Where Agents Actually Fail

I’ve seen agents fail in predictable ways:

1. The Infinite Loop

Agent: "I need to search for more information."
Agent: *searches, finds same results*
Agent: "I need to search for more information."
Agent: *searches, finds same results*
Agent: "I need to search for more information."
...
# $47 in API costs later

Real autonomy requires knowing when to stop. LLMs are famously bad at this. They’re trained to always produce output. “I don’t know, let me try a different approach” is not a natural completion.

2. The Confidence Problem

Agent: "Based on my research, the answer is X."
# The answer is not X.
# The agent has no way to know it's wrong.
# There's no feedback signal until a human checks.

Autonomous systems need to calibrate uncertainty. Current LLMs express confidence through linguistic hedging (“I think,” “it’s likely”), not through actual probabilistic reasoning. Saying “I’m fairly confident” doesn’t mean anything if you’re fairly confident about everything.

3. The Tool Misuse

# Agent has access to: [search, calculator, code_executor]

# User asks: "What's the square root of 144?"
# Agent: *calls search API for "square root of 144"*
# Then: *calls calculator with the search result*
# Then: *calls code_executor to verify*

# Three tool calls for something it could answer directly.
# This is not intelligence. This is cargo-culting tool use.
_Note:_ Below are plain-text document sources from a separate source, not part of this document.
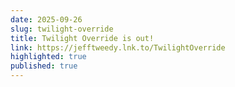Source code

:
 ```yaml
---
date: 2025-09-26
slug: twilight-override
title: Twilight Override is out!
link: https://jefftweedy.lnk.to/TwilightOverride
highlighted: true
published: true
---
```

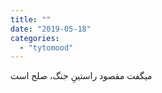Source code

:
 ```yaml
---
title: ""
date: "2019-05-18"
categories: 
  - "tytomood"
---
```


میگفت ‏مقصود راستینِ جنگ، صلح است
What Real Autonomy Would Require

If we’re serious about building autonomous agents, here’s the minimum:

Persistent Memory

Not “conversation history.” Actual long-term memory that the agent maintains, updates, and queries independently.

# Not this:
messages = [{"role": "user", "content": "..."}, ...]

# This:
class AgentMemory:
    working_memory: dict      # Current task context
    episodic_memory: list     # Past experiences and outcomes
    semantic_memory: dict     # Learned facts and relationships

    def should_i_try_this_approach(self, task) -> bool:
        # Check: have I tried this before? Did it work?
        similar = self.episodic_memory.search(task)
        return not any(e.failed for e in similar)

Self-Evaluation

The agent needs to judge its own outputs before presenting them. Not “let me check my answer” as a prompt hack — actual evaluation with external grounding.

Graceful Failure

When an agent gets stuck, it should:

  1. Recognize it’s stuck (not loop forever)
  2. Identify why (not just retry the same thing)
  3. Either try a different approach or ask for help

That third one is crucial and almost never implemented. The best agents should know when to say “I can’t do this, here’s what I tried, here’s where I’m stuck.”

So What Should We Build?

Stop chasing “full autonomy.” Build reliable semi-autonomous systems:

# Honest agent architecture
agent:
  capabilities:
    - search_documents
    - summarize_text
    - draft_response
  constraints:
    - max_tool_calls: 10
    - max_cost: $0.50
    - require_human_approval: true
    # when: confidence < 0.8
    # ^ This would be great if we could actually measure it
  fallback: "escalate_to_human"

The Uncomfortable Truth

The gap between “AI agent” marketing and “AI agent” reality is enormous. We’re selling autonomy and shipping automation.

Automation is valuable. Extremely valuable. But it’s not the same thing.